> _Extracted entries_:
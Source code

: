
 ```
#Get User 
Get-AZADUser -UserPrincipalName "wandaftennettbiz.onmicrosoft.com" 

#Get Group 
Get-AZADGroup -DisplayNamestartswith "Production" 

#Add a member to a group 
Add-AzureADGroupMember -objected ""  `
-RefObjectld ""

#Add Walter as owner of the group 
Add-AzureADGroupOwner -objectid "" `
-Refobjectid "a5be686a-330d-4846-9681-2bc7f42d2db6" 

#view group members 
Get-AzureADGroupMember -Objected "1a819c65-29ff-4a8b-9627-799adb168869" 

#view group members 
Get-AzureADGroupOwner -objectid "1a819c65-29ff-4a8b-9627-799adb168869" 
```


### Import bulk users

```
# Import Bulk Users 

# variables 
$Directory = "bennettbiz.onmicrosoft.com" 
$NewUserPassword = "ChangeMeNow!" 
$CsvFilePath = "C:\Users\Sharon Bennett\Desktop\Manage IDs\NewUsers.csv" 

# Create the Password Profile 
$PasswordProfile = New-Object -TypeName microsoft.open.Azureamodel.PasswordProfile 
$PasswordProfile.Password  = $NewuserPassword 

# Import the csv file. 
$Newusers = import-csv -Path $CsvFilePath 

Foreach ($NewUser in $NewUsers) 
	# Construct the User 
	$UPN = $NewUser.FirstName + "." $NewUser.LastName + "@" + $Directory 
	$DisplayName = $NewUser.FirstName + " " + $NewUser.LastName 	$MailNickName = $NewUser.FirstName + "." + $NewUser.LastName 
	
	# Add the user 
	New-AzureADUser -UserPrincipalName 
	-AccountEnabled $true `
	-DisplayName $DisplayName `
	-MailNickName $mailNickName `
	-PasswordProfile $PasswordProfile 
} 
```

> _What needs to be done_: For each line above that includes the word "MailNickName", make a copy of that line.

> _Response below_:
	$DisplayName = $NewUser.FirstName + " " + $NewUser.LastName 	$MailNickName = $NewUser.FirstName + "." + $NewUser.LastName 
	-MailNickName $mailNickName `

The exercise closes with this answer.